Please repeat the lines below exactly. Begin with the line containing "[Galadriel](/characters/galadriel/) casts Fireball" and go on through the line containing "Chunk casts Lightning".
─── Supplied material ───
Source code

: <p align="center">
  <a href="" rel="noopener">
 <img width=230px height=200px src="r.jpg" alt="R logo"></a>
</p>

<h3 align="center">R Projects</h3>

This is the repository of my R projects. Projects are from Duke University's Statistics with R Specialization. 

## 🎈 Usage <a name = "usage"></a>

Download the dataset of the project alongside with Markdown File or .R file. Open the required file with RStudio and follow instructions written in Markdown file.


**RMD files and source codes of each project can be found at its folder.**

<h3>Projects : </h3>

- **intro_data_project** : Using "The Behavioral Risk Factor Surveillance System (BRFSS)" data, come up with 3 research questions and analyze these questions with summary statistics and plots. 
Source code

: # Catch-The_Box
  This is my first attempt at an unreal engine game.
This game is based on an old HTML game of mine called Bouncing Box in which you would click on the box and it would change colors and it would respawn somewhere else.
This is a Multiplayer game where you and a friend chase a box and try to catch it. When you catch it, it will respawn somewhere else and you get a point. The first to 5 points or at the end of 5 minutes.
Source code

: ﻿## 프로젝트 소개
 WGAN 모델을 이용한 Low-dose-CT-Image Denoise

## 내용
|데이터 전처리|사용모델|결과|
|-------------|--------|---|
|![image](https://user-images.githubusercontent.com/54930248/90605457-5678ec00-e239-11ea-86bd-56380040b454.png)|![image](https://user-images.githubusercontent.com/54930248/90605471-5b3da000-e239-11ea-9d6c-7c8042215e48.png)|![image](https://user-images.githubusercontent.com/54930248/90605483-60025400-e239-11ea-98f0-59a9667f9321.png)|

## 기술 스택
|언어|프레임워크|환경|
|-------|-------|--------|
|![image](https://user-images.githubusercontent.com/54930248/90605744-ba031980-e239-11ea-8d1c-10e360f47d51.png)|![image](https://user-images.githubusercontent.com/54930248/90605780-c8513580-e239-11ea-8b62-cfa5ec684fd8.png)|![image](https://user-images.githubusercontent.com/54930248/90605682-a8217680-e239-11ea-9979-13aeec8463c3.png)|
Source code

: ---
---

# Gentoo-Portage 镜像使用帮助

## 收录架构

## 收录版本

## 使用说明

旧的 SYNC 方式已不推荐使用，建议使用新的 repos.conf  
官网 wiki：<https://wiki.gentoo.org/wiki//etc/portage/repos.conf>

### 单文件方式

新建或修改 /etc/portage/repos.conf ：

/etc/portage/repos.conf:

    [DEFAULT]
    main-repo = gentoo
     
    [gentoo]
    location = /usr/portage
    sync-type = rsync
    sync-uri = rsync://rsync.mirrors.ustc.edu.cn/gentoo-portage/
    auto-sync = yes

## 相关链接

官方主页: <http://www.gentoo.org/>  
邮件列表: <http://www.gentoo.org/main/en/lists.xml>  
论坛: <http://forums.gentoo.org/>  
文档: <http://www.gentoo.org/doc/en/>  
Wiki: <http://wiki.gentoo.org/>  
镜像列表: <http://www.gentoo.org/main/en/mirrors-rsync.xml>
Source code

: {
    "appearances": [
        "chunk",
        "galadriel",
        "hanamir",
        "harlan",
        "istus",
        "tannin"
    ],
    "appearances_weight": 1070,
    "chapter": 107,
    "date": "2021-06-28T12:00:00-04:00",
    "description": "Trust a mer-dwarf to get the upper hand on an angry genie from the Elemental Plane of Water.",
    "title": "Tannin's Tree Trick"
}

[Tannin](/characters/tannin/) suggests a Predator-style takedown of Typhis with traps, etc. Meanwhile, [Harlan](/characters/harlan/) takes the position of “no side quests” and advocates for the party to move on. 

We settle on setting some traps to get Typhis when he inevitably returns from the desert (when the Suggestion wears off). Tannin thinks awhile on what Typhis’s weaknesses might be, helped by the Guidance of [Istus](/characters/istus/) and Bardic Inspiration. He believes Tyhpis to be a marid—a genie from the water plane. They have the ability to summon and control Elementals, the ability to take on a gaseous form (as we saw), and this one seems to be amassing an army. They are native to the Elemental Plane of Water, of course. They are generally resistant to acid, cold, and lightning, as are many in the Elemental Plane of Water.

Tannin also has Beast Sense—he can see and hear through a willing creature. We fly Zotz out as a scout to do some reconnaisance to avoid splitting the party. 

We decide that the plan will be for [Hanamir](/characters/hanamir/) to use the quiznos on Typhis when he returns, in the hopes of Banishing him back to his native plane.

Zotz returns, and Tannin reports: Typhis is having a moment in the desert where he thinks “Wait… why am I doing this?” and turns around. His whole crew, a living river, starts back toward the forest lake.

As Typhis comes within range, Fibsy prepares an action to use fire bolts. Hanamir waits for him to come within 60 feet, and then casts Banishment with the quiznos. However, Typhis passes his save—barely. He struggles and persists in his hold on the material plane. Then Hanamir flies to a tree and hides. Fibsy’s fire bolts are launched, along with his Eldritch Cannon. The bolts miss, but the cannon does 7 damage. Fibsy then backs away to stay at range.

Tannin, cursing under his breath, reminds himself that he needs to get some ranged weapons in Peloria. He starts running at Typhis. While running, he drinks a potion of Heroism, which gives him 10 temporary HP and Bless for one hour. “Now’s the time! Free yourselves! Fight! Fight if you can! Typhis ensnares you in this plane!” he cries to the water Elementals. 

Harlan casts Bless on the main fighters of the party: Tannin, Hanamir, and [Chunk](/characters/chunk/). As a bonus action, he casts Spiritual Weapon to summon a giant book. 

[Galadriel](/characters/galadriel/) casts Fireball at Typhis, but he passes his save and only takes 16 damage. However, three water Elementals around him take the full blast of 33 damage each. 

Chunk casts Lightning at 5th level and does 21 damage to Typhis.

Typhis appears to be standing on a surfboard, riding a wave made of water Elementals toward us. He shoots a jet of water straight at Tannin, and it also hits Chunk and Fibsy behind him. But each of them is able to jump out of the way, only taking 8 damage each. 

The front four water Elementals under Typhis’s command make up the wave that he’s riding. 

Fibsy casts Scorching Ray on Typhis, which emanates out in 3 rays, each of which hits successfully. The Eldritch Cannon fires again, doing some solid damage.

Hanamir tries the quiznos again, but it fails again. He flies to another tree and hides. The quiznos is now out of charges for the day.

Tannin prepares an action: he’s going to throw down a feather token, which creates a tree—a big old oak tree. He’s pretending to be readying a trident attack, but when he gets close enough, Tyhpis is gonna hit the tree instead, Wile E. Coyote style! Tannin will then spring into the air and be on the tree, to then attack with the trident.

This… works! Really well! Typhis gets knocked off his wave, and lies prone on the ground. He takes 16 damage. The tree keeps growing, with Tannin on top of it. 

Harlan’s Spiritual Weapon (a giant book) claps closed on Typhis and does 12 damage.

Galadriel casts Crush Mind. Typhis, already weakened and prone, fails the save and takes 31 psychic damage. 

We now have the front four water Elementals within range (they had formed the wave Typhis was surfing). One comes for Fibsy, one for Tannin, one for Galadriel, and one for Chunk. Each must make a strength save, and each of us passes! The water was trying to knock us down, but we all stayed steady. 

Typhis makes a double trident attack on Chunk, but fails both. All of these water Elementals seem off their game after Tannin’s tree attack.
───
Solution for this problem:
[Galadriel](/characters/galadriel/) casts Fireball at Typhis, but he passes his save and only takes 16 damage. However, three water Elementals around him take the full blast of 33 damage each. 

Chunk casts Lightning at 5th level and does 21 damage to Typhis.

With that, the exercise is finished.